简体   繁体   English

如何将大倍数 arrays 分层写入 h5 文件?

[英]How to write large multiple arrays to a h5 file in layers?

Suppose I have 10000 systems.假设我有 10000 个系统。 For each system I have 2 datasets: for each data set I have x,y and y_err arrays. How can I put the data for all the systems into a h5 file, either using h5py or pandas ?对于每个系统,我有 2 个数据集:对于每个数据集,我有 x、y 和 y_err arrays。如何使用h5pypandas将所有系统的数据放入 h5 文件中? Detailed description is given below.下面给出详细描述。

Systems=np.arange(10000)

for sys in Systems:
    x1,y1,y1_err=np.random.rand(100),np.random.rand(100),np.random.rand(100)
    x2,y2,y2_err=np.random.rand(200),np.random.rand(200),np.random.rand(200)

I want to put x1,y1,y1_err,x2,y2,y2_err for all the systems in to a h5 file in a structured manner.我想以结构化方式将所有系统的x1,y1,y1_err,x2,y2,y2_err h5 文件中。

Sorry, this might be very elementary task but I am really struggling.抱歉,这可能是非常基本的任务,但我真的很挣扎。

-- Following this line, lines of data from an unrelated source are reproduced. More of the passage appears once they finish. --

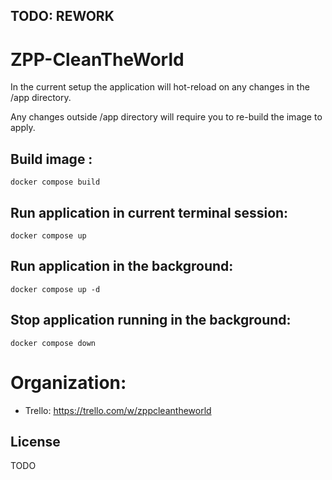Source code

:## TODO: REWORK


# ZPP-CleanTheWorld

In the current setup the application will hot-reload on any changes in the /app directory.

Any changes outside /app directory will require you to re-build the image to apply.

## Build image :
```
docker compose build
```


## Run application in current terminal session:
```
docker compose up
```

## Run application in the background:
```
docker compose up -d
```

## Stop application running in the background:
```
docker compose down
```


# Organization:
* Trello: https://trello.com/w/zppcleantheworld

## License

TODO
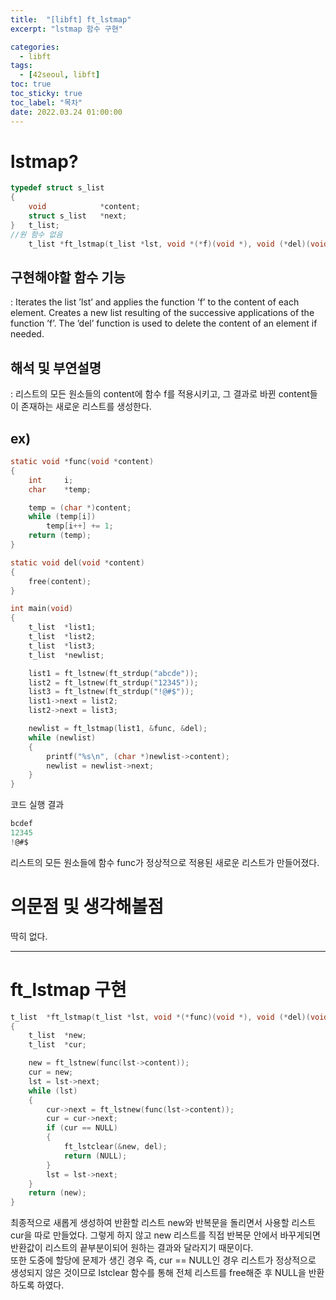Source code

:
 ```yaml
---
title:  "[libft] ft_lstmap"
excerpt: "lstmap 함수 구현"

categories:
  - libft
tags:
  - [42seoul, libft]
toc: true
toc_sticky: true
toc_label: "목차"
date: 2022.03.24 01:00:00
---
```


# lstmap?

```c
typedef struct s_list
{
	void			*content;
	struct s_list	*next;
}	t_list;
//원 함수 없음
    t_list *ft_lstmap(t_list *lst, void *(*f)(void *), void (*del)(void *));
```

## 구현해야할 함수 기능    
:  Iterates the list ’lst’ and applies the function ’f’ to the content of each element. Creates a new list resulting of the successive applications of the function ’f’. The ’del’ function is used to delete the content of an element if needed.    

## 해석 및 부연설명    
:  리스트의 모든 원소들의 content에 함수 f를 적용시키고, 그 결과로 바뀐 content들이 존재하는 새로운 리스트를 생성한다.    

## ex)    
```c
static void	*func(void *content)
{
	int		i;
	char	*temp;

	temp = (char *)content;
	while (temp[i])
		temp[i++] += 1;
	return (temp);
}

static void	del(void *content)
{
	free(content);
}

int	main(void)
{
	t_list	*list1;
	t_list	*list2;
	t_list	*list3;
	t_list	*newlist;

	list1 = ft_lstnew(ft_strdup("abcde"));
	list2 = ft_lstnew(ft_strdup("12345"));
	list3 = ft_lstnew(ft_strdup("!@#$"));
	list1->next = list2;
	list2->next = list3;

	newlist = ft_lstmap(list1, &func, &del);
	while (newlist)
	{
		printf("%s\n", (char *)newlist->content);
		newlist = newlist->next;
	}
}
```
코드 실행 결과
```c
bcdef
12345
!@#$
```
리스트의 모든 원소들에 함수 func가 정상적으로 적용된 새로운 리스트가 만들어졌다.    

# 의문점 및 생각해볼점    
딱히 없다.    

***

# ft_lstmap 구현

```c
t_list	*ft_lstmap(t_list *lst, void *(*func)(void *), void (*del)(void *))
{
	t_list	*new;
	t_list	*cur;

	new = ft_lstnew(func(lst->content));
	cur = new;
	lst = lst->next;
	while (lst)
	{
		cur->next = ft_lstnew(func(lst->content));
		cur = cur->next;
		if (cur == NULL)
		{
			ft_lstclear(&new, del);
			return (NULL);
		}
		lst = lst->next;
	}
	return (new);
}

```

최종적으로 새롭게 생성하여 반환할 리스트 new와 반복문을 돌리면서 사용할 리스트 cur을 따로 만들었다. 그렇게 하지 않고 new 리스트를 직접 반복문 안에서 바꾸게되면 반환값이 리스트의 끝부분이되어 원하는 결과와 달라지기 때문이다.    
또한 도중에 할당에 문제가 생긴 경우 즉, cur == NULL인 경우 리스트가 정상적으로 생성되지 않은 것이므로 lstclear 함수를 통해 전체 리스트를 free해준 후 NULL을 반환하도록 하였다.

I think this should work:我认为这应该有效:

df = pd.DataFrame(columns=['system','x1','y1','y1_err','x2','y2','y2_err'])

Systems=np.arange(10000)

for i, sys in enumerate(Systems):
    x1,y1,y1_err=np.random.rand(100),np.random.rand(100),np.random.rand(100)
    x2,y2,y2_err=np.random.rand(200),np.random.rand(200),np.random.rand(200)
    temp = (pd.DataFrame([x1,y1,y1_err,x2,y2,y2_err], index=['x1','y1','y1_err','x2','y2','y2_err'])).transpose()
    temp["system"] = i
    df = pd.concat([df, temp])

df.to_hdf('data.h5', key='key')

Two other methods to create HDF5 files are the h5py and PyTables packages.创建 HDF5 文件的另外两种方法是 h5py 和 PyTables 包。 They are similar but each has unique strengths.它们很相似,但每个都有独特的优势。 The thing I like about both: when you open the HDF5 file with HDFView, you can view the data in a simple table layout (like a spreadsheet).我喜欢两者的一点是:当您使用 HDFView 打开 HDF5 文件时,您可以在简单的表格布局(如电子表格)中查看数据。

I wrote an example for each.我为每个写了一个例子。 Only a 2 functions are different: 1) creating groups with create_group() and creating datasets with h5py create_dataset vs PyTables create_table .只有 2 个函数不同:1) 使用 create_group create_group()创建组并使用 h5py create_dataset与 PyTables create_table创建数据集。 Both use a numpy recarray to name the data columns (aka x1,y1,y1_err ).两者都使用 numpy recarray 来命名数据列(又名x1,y1,y1_err )。 The process is slightly simpler if you don't want to name the columns and all the data is the same type (eg, all floats or all ints).如果您不想命名列并且所有数据都是同一类型(例如,所有浮点数或所有整数),则该过程会稍微简单一些。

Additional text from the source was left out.